The internet security startup, based in Michigan’s Ann Arbor tech hub that started seven years ago as an open source research project at the University of Michigan, claims to provide a “complete database” of all devices connected to the internet in an attempt to help organizations locate poorly protected assets. Censys’ attack surface management platform continuously detects and monitors corporate internet assets, identifies vulnerabilities and prevents oversights from becoming vulnerable by ensuring assets are protected by integrating with existing security solutions.
The company’s Series B investment, which comes after the startup raised $15.5 million in Series A funding in August 2020, was led by Intel Capital.
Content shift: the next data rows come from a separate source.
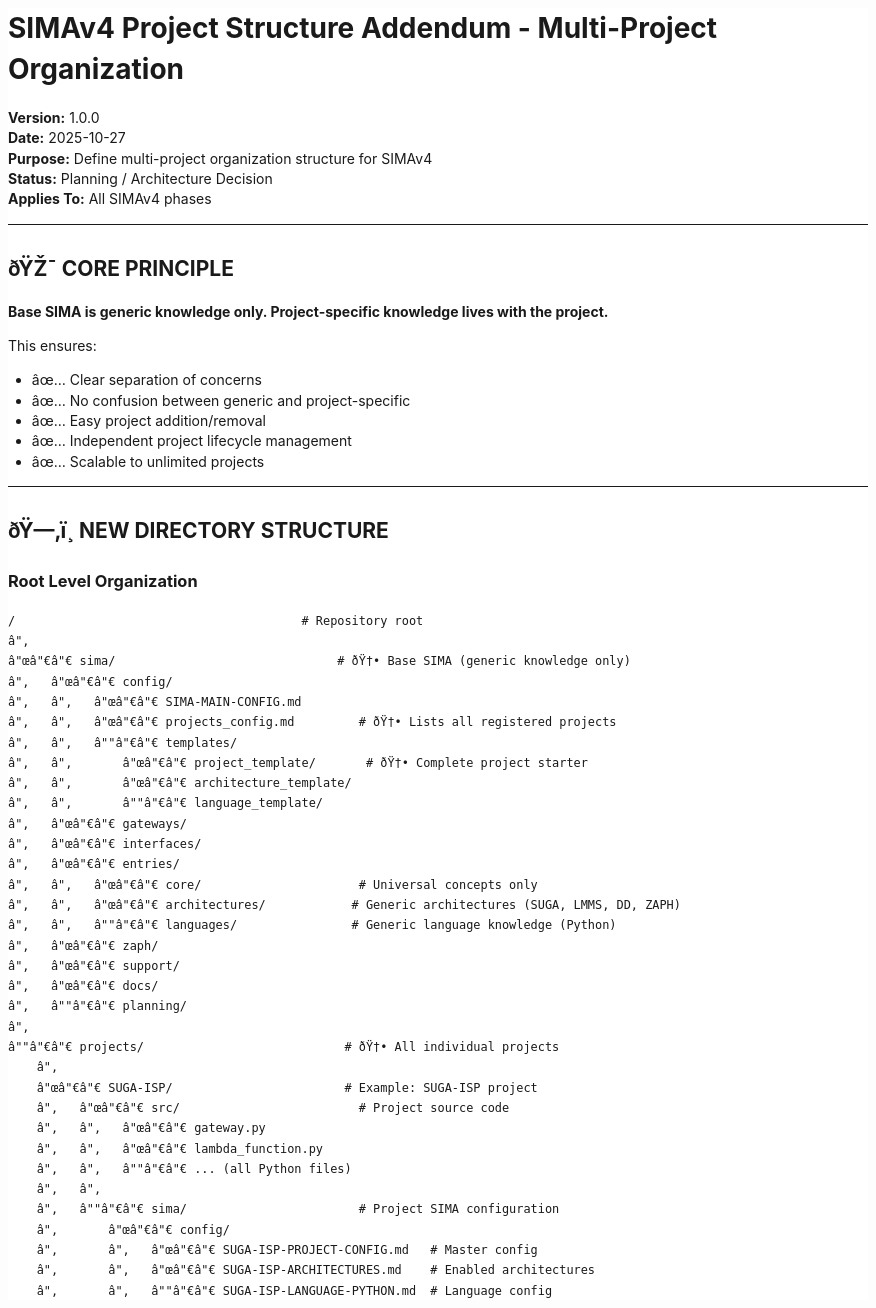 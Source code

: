 # SIMAv4 Project Structure Addendum - Multi-Project Organization

**Version:** 1.0.0  
**Date:** 2025-10-27  
**Purpose:** Define multi-project organization structure for SIMAv4  
**Status:** Planning / Architecture Decision  
**Applies To:** All SIMAv4 phases

---

## ðŸŽ¯ CORE PRINCIPLE

**Base SIMA is generic knowledge only. Project-specific knowledge lives with the project.**

This ensures:
- âœ… Clear separation of concerns
- âœ… No confusion between generic and project-specific
- âœ… Easy project addition/removal
- âœ… Independent project lifecycle management
- âœ… Scalable to unlimited projects

---

## ðŸ—‚ï¸ NEW DIRECTORY STRUCTURE

### Root Level Organization

```
/                                        # Repository root
â"‚
â"œâ"€â"€ sima/                               # ðŸ†• Base SIMA (generic knowledge only)
â"‚   â"œâ"€â"€ config/
â"‚   â"‚   â"œâ"€â"€ SIMA-MAIN-CONFIG.md
â"‚   â"‚   â"œâ"€â"€ projects_config.md         # ðŸ†• Lists all registered projects
â"‚   â"‚   â""â"€â"€ templates/
â"‚   â"‚       â"œâ"€â"€ project_template/       # ðŸ†• Complete project starter
â"‚   â"‚       â"œâ"€â"€ architecture_template/
â"‚   â"‚       â""â"€â"€ language_template/
â"‚   â"œâ"€â"€ gateways/
â"‚   â"œâ"€â"€ interfaces/
â"‚   â"œâ"€â"€ entries/
â"‚   â"‚   â"œâ"€â"€ core/                      # Universal concepts only
â"‚   â"‚   â"œâ"€â"€ architectures/            # Generic architectures (SUGA, LMMS, DD, ZAPH)
â"‚   â"‚   â""â"€â"€ languages/                # Generic language knowledge (Python)
â"‚   â"œâ"€â"€ zaph/
â"‚   â"œâ"€â"€ support/
â"‚   â"œâ"€â"€ docs/
â"‚   â""â"€â"€ planning/
â"‚
â""â"€â"€ projects/                            # ðŸ†• All individual projects
    â"‚
    â"œâ"€â"€ SUGA-ISP/                        # Example: SUGA-ISP project
    â"‚   â"œâ"€â"€ src/                         # Project source code
    â"‚   â"‚   â"œâ"€â"€ gateway.py
    â"‚   â"‚   â"œâ"€â"€ lambda_function.py
    â"‚   â"‚   â""â"€â"€ ... (all Python files)
    â"‚   â"‚
    â"‚   â""â"€â"€ sima/                        # Project SIMA configuration
    â"‚       â"œâ"€â"€ config/
    â"‚       â"‚   â"œâ"€â"€ SUGA-ISP-PROJECT-CONFIG.md   # Master config
    â"‚       â"‚   â"œâ"€â"€ SUGA-ISP-ARCHITECTURES.md    # Enabled architectures
    â"‚       â"‚   â""â"€â"€ SUGA-ISP-LANGUAGE-PYTHON.md  # Language config
```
Censys tells TechCrunch that the money will be used to accelerate the company’s R&D, engineering, product and sales activities, particularly in Western Europe.
In addition, Censys has named Brad Brooks, former CEO of OneLogin, as its new CEO. Brooks, a technology industry veteran who has worked with companies such as DocuSign, Juniper Networks and Microsoft for the past 25 years, replaces Lorne Groe, interim director, who will return to his role as CFO and COO.
Brooks tells TechCrunch that he has been brought on board to lead the company into its next growth phase, which he says will likely include another round of funding within the next nine to 12 months. “With this round, we are moving from the start-up phase to the growth phase,” he says.
The startup is quickly growing; Brooks tells TechCrunch it’s seeing triple-digit revenue growth year over year and continues to add major customers, including FireEye, Google and the U.S. Department of Homeland Security.
“The company is currently in the classic hyper-growth situation. The biggest problem the company has right now is how fast it is growing,” he says, adding that this is driven by organizations’ shift towards remote and hybrid work models and their accelerated adoption of cloud services.
“The thing about the cloud is that it’s not getting easier, it’s getting more complex. As you bring more users and more stuff to market, there’s a chance of misconfiguration,” he said. “Having something that constantly looks at your environment is becoming increasingly important, and that’s what’s driving this growth right now.”